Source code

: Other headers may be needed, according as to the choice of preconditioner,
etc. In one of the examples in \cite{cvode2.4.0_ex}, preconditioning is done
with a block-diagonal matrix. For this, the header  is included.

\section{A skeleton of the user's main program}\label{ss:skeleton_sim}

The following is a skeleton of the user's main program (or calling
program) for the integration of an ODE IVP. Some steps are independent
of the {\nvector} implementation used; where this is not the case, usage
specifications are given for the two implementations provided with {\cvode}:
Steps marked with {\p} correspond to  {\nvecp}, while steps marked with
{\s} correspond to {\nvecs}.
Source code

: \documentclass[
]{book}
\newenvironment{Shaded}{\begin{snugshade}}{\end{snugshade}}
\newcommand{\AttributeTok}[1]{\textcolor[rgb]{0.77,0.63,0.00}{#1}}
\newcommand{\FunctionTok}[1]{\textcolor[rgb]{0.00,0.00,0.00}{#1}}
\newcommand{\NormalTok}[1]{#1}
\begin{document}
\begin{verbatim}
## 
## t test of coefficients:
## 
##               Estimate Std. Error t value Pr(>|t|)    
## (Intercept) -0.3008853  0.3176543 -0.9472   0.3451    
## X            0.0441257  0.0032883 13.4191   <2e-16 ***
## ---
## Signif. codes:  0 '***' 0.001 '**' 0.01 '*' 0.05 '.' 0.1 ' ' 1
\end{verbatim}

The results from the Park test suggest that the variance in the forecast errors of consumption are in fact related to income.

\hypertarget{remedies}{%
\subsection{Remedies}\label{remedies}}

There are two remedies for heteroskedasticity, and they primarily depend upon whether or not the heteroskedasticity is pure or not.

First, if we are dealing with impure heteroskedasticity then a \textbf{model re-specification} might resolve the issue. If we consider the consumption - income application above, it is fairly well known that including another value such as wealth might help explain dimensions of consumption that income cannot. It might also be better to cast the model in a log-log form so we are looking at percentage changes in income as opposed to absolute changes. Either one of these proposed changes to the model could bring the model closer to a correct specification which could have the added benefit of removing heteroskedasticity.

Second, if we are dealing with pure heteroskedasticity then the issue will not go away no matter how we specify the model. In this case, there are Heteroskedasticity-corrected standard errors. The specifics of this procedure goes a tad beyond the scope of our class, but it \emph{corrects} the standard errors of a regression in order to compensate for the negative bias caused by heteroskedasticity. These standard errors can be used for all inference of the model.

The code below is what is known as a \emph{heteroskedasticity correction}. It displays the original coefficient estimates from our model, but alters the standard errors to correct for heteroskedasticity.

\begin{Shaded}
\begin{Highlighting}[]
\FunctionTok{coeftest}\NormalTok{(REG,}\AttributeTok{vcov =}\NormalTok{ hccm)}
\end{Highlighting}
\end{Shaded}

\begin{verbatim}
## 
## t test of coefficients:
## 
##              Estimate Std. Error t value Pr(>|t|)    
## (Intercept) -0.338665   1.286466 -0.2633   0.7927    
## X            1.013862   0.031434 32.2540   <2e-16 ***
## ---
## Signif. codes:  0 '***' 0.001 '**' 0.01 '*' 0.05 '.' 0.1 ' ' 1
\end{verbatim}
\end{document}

+--

THE TASK:
Filter the entries above down to the lines containing the word "newcommand".

SOLUTION FOR THIS EXERCISE:
\newcommand{\AttributeTok}[1]{\textcolor[rgb]{0.77,0.63,0.00}{#1}}
\newcommand{\FunctionTok}[1]{\textcolor[rgb]{0.00,0.00,0.00}{#1}}
\newcommand{\NormalTok}[1]{#1}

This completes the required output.